[Opening INFORMATION SHOWN section]

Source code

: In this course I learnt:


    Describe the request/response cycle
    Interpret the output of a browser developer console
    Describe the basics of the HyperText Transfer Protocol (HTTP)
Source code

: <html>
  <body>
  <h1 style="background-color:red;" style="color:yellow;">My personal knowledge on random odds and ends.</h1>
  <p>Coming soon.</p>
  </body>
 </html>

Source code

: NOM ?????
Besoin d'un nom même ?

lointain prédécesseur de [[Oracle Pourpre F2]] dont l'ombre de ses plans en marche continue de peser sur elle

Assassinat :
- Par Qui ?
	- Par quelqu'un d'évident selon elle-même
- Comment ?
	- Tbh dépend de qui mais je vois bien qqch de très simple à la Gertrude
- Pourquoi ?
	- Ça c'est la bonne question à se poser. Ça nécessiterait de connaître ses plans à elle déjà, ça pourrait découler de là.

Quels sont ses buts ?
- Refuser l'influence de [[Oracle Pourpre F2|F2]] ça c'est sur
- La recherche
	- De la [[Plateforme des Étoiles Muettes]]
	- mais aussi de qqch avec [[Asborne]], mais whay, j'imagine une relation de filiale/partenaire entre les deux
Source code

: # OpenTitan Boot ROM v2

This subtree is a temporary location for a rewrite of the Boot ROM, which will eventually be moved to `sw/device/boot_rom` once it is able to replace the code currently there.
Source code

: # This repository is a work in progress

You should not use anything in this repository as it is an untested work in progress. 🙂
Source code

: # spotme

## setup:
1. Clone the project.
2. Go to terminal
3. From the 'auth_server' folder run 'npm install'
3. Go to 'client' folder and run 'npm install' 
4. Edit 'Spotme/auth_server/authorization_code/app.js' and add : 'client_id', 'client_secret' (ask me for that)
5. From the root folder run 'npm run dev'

[Closing INFORMATION SHOWN section]

▸ **YOUR TASK**
Copy all lines of the material above where the string "repository" occurs.

▸ **EXPECTED ANSWER**
: # This repository is a work in progress
You should not use anything in this repository as it is an untested work in progress. 🙂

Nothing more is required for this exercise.